Menariknya, para pemilik tato sendiri kerap justru tak punya kesadaran akan tubuhnya. Seniman tato Refi Maskot memiliki ketertarikan mendalam akan tato dan budaya tradisi yang melatarinya. Mulai 2007 ia bertolak ke pedalaman di Nusantara dan menggali akar tato tradisi kita.
"Saya awalnya memotret masyarakat adat Siberut. Saya memotret secara keseluruhan dulu, pada saat itu orang lagi sibuk ngomong tentang global warming tapi enggak ada yang bicara masyarakat adat," paparnya dalam acara diskusi dan berbagi foto bertajuk 'Arus Balik Seni Tradisi Rajah Tubuh Indonesia' di Galeri Indonesia Kaya, Jumat (23/5/2014).
Dari Mentawai, Refi pun melaju ke belantara Borneo dan menelaah banyak hal dalam masyarakat adat Dayak. Ia memaparkan bahwa dengan kewajiban memilih salah satu agama yang diakui di negeri ini, jadi memberatkan masyarakat adat.
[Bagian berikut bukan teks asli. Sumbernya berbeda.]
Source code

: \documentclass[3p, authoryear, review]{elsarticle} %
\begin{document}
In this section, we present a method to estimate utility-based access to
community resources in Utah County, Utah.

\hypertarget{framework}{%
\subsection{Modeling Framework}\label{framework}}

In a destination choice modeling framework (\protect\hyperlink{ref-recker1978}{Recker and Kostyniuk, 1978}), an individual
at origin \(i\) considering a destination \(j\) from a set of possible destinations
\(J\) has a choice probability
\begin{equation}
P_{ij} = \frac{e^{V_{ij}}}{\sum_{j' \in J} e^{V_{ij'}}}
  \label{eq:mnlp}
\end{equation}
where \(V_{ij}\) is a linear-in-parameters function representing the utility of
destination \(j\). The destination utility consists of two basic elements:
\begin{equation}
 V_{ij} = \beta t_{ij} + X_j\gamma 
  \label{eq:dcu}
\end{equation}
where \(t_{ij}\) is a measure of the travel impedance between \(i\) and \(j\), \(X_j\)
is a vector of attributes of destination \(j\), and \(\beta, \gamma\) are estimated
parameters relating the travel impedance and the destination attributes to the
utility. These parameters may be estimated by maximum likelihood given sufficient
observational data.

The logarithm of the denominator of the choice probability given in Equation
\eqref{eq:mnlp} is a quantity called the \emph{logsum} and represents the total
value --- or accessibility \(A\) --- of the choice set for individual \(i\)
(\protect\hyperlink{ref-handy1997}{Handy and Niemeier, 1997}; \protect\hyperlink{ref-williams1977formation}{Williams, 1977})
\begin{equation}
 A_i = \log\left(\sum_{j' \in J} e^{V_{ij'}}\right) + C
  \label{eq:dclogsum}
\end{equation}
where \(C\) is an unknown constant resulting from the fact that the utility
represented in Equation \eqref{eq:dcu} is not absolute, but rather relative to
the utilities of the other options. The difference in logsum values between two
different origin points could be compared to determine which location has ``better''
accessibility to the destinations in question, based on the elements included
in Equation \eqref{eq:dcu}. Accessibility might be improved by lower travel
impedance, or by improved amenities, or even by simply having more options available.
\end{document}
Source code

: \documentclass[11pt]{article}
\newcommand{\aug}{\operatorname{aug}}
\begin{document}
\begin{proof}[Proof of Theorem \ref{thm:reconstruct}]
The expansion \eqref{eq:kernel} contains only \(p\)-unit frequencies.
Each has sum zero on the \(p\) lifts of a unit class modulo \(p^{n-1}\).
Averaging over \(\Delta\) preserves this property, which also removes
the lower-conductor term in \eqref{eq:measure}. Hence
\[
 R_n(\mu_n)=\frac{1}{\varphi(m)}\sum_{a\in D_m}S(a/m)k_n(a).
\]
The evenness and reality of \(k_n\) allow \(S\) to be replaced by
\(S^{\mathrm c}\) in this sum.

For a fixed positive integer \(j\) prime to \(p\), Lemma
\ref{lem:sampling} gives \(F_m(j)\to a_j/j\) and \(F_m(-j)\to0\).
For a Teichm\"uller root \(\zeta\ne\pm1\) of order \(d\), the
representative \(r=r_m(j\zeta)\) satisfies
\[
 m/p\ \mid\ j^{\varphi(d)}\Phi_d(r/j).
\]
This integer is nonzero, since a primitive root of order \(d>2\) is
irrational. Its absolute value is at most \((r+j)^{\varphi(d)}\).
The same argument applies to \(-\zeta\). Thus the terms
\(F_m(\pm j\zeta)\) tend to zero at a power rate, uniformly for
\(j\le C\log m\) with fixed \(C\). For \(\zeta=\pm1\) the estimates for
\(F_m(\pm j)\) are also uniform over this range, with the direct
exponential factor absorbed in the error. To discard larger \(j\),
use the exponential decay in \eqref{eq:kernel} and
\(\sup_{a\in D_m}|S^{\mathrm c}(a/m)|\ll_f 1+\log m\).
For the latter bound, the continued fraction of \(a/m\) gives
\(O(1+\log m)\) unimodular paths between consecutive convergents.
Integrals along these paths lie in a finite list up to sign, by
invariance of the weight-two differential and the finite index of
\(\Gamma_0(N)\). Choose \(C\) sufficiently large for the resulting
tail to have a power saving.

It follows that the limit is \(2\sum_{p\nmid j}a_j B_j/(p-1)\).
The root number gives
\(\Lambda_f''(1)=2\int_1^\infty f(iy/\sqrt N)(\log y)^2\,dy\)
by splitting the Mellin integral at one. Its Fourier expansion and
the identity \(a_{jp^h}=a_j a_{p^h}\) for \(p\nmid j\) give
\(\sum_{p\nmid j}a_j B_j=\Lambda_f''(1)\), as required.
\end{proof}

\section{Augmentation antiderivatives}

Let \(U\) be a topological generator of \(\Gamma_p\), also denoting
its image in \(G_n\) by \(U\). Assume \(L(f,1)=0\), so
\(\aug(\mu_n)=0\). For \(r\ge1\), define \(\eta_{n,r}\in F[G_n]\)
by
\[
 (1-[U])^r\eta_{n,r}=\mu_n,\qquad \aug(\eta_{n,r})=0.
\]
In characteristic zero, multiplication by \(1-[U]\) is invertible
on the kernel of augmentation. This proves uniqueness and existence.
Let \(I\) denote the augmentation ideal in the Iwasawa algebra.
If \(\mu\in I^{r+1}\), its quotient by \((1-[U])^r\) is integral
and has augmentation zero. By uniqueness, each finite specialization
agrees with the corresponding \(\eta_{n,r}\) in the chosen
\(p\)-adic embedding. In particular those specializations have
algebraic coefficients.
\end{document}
Membentangkan jarak kepada keyakinan mereka yang merupakan kepercayaan turunan nenek moyang. Tradisi tato pun seolah ikut tersapu. "Sampai sekarang tradisi itu memang dimusnahkan oleh pemerintah," ujar Refi.
Refi menjelaskan lebih jauh bahwa awalnya ia berpikir bahwa tato dalam masyarakat adat itu ada untuk menjadi kamuflase ketika mereka berburu hewan buruan. "Tapi ada yang lebih dalam bahwa ini bagian dari kepercayaan mereka dan ini memang wajib hukumnya buat mereka," ujarnya.
Inilah mengapa ada bentrok dan salah satunya harus tersisih dari muka peradaban bangsa. Agama modern, menolak bentuk-bentuk yang dianggap primitif, menyisirnya dengan banyak hukum yang tertulis dalam ayat.
Kondisi masyarakat adat semakin renta. "Itu permasalahannya ada agama yang masuk dan Indonesia enggak suka budaya yang seperti ini, jadi mereka terkena dampak di tahun 80-an," ujarnya.